Assignment:
Could you filter the data below down to the lines that hold the word "attributes"?

Plain-text document sources
┄┄┄┄┄┄┄┄┄┄┄┄┄┄┄┄┄┄┄┄

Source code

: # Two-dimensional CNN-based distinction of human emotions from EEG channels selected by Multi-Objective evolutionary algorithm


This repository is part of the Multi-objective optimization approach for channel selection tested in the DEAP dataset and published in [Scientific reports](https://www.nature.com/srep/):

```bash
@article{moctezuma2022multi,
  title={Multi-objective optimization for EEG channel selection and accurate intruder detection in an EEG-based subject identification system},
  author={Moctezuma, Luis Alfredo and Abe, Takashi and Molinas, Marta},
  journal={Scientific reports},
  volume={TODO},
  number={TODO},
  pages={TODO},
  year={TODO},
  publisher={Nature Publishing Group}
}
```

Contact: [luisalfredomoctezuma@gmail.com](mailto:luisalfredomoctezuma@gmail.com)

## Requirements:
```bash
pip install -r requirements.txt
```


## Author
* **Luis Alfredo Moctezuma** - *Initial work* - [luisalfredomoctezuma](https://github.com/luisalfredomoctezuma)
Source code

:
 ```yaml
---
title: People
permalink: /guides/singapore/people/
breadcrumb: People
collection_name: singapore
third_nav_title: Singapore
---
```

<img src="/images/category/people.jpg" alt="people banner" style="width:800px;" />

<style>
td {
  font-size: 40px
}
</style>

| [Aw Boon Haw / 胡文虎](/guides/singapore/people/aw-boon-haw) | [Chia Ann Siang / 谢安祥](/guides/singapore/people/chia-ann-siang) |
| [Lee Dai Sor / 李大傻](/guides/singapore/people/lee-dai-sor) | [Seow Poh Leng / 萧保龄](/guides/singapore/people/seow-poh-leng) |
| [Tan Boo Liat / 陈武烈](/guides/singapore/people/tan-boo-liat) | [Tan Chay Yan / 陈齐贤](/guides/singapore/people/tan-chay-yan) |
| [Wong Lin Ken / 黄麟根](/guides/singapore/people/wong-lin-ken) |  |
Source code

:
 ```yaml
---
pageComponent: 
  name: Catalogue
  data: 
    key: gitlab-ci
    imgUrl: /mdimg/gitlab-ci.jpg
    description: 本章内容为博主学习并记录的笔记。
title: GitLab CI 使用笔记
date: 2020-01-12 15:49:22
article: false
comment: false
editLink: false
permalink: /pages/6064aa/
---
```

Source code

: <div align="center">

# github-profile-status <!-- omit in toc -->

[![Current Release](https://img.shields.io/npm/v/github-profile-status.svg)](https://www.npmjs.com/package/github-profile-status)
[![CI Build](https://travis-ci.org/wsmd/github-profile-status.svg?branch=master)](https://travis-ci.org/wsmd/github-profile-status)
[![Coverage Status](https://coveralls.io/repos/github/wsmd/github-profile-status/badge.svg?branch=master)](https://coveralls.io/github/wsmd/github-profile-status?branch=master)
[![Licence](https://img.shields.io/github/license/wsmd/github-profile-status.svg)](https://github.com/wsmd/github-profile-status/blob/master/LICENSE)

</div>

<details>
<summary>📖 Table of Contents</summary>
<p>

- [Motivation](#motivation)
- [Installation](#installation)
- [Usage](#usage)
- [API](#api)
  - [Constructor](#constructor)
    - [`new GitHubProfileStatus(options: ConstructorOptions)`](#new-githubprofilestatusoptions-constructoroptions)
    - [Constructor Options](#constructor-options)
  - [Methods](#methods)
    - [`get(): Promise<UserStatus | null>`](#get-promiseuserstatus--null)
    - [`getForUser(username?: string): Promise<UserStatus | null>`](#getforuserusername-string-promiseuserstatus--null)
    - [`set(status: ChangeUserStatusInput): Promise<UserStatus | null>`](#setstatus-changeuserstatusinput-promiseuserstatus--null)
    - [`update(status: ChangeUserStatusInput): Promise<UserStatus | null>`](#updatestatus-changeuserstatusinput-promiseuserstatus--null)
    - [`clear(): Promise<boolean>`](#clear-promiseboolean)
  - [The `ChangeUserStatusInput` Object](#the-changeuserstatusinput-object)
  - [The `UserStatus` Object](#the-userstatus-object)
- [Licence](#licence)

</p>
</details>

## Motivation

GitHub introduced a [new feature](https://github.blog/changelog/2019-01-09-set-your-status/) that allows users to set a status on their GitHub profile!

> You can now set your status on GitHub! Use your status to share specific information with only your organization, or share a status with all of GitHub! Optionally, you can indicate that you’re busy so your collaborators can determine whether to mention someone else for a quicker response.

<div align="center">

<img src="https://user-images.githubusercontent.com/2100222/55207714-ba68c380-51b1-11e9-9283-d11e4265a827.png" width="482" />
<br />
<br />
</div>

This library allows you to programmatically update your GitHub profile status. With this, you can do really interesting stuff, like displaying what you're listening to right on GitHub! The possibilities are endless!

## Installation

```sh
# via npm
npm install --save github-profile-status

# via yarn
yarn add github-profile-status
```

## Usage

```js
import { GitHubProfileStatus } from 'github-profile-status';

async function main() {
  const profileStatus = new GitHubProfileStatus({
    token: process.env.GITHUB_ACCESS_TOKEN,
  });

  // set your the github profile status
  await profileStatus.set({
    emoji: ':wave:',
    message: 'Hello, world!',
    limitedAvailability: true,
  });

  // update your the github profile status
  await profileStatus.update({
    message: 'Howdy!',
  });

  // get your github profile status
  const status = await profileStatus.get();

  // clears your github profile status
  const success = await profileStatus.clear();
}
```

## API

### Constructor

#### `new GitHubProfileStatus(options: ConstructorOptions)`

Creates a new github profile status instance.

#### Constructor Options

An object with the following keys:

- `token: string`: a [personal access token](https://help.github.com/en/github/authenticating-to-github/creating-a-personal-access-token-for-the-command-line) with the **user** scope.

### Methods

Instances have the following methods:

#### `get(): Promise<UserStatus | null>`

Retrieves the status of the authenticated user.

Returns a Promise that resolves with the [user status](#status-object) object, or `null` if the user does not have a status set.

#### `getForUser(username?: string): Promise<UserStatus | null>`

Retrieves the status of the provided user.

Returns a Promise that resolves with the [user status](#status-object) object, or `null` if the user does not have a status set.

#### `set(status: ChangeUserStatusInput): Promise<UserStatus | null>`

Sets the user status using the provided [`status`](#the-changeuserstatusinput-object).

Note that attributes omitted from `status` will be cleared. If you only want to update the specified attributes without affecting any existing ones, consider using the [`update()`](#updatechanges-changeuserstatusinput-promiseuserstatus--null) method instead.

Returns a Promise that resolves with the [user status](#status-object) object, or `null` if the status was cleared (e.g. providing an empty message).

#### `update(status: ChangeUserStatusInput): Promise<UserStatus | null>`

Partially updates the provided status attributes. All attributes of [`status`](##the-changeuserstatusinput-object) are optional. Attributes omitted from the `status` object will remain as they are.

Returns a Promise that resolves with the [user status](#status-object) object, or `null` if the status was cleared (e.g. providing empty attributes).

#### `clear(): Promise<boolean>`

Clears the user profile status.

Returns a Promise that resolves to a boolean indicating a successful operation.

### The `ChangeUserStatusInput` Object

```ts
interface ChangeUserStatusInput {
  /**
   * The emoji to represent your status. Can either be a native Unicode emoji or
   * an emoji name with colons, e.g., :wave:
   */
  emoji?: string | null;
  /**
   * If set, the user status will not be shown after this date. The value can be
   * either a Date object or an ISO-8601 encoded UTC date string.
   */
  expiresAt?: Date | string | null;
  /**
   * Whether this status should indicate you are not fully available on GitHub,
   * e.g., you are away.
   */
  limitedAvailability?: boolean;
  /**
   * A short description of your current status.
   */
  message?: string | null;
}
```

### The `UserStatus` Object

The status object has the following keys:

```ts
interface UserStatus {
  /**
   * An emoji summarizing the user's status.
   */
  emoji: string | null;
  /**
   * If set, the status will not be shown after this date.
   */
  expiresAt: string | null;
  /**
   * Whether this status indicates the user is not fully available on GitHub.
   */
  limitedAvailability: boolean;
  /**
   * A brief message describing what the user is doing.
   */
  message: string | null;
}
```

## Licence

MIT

┄┄┄┄┄┄┄┄┄┄┄┄┄┄┄┄┄┄┄┄

Finished task:
Note that attributes omitted from `status` will be cleared. If you only want to update the specified attributes without affecting any existing ones, consider using the [`update()`](#updatechanges-changeuserstatusinput-promiseuserstatus--null) method instead.
Partially updates the provided status attributes. All attributes of [`status`](##the-changeuserstatusinput-object) are optional. Attributes omitted from the `status` object will remain as they are.
Returns a Promise that resolves with the [user status](#status-object) object, or `null` if the status was cleared (e.g. providing empty attributes).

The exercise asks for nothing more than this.